*** Entries provided ***

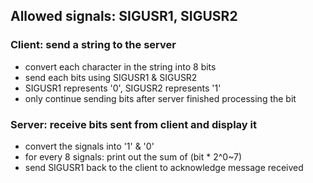 
## Allowed signals: SIGUSR1, SIGUSR2

### Client: send a string to the server
- convert each character in the string into 8 bits
- send each bits using SIGUSR1 & SIGUSR2
- SIGUSR1 represents '0', SIGUSR2 represents '1'
- only continue sending bits after server finished processing the bit

### Server: receive bits sent from client and display it
- convert the signals into '1' & '0'
- for every 8 signals: print out the sum of (bit * 2^0~7)
- send SIGUSR1 back to the client to acknowledge message received
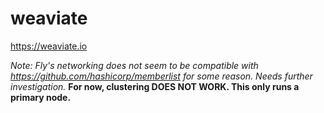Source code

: # weaviate

https://weaviate.io

_Note: Fly's networking does not seem to be compatible with https://github.com/hashicorp/memberlist for some reason. Needs further investigation._ **For now, clustering DOES NOT WORK. This only runs a primary node.**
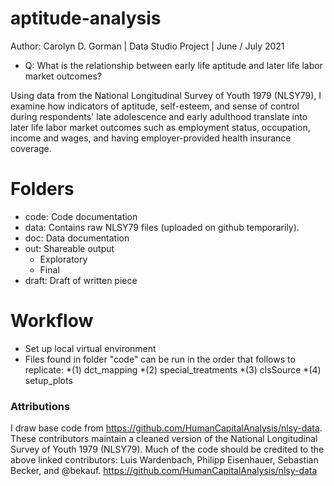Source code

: # aptitude-analysis
Author: Carolyn D. Gorman | Data Studio Project | June / July 2021

- Q: What is the relationship between early life aptitude and later life labor market outcomes?

Using data from the National Longitudinal Survey of Youth 1979 (NLSY79), I examine how indicators of aptitude, self-esteem, and sense of control during respondents' late adolescence and early adulthood translate into later life labor market outcomes such as employment status, occupation, income and wages, and having employer-provided health insurance coverage.

# Folders 
- code: Code documentation 
- data: Contains raw NLSY79 files (uploaded on github temporarily). 
- doc: Data documentation 
- out: Shareable output 
    - Exploratory 
    - Final 
- draft: Draft of written piece  

# Workflow
- Set up local virtual environment 
- Files found in folder "code" can be run in the order that follows to replicate: 
    *(1) dct_mapping
    *(2) special_treatments
    *(3) clsSource
    *(4) setup_plots


### Attributions 
I draw base code from https://github.com/HumanCapitalAnalysis/nlsy-data. These contributors maintain a cleaned version of the National Longitudinal Survey of Youth 1979 (NLSY79). Much of the code should be credited to the above linked contributors: Luis Wardenbach, Philipp Eisenhauer, Sebastian Becker, and @bekauf.
https://github.com/HumanCapitalAnalysis/nlsy-data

***

Only the lines that lie between the start of the listing and the line containing "- Q: What is", both included, belong in the answer; write them out exactly and omit pictures.

## Allowed signals: SIGUSR1, SIGUSR2

### Client: send a string to the server
- convert each character in the string into 8 bits
- send each bits using SIGUSR1 & SIGUSR2
- SIGUSR1 represents '0', SIGUSR2 represents '1'
- only continue sending bits after server finished processing the bit

### Server: receive bits sent from client and display it
- convert the signals into '1' & '0'
- for every 8 signals: print out the sum of (bit * 2^0~7)
- send SIGUSR1 back to the client to acknowledge message received
Source code

: # weaviate

https://weaviate.io

_Note: Fly's networking does not seem to be compatible with https://github.com/hashicorp/memberlist for some reason. Needs further investigation._ **For now, clustering DOES NOT WORK. This only runs a primary node.**
Source code

: # aptitude-analysis
Author: Carolyn D. Gorman | Data Studio Project | June / July 2021

- Q: What is the relationship between early life aptitude and later life labor market outcomes?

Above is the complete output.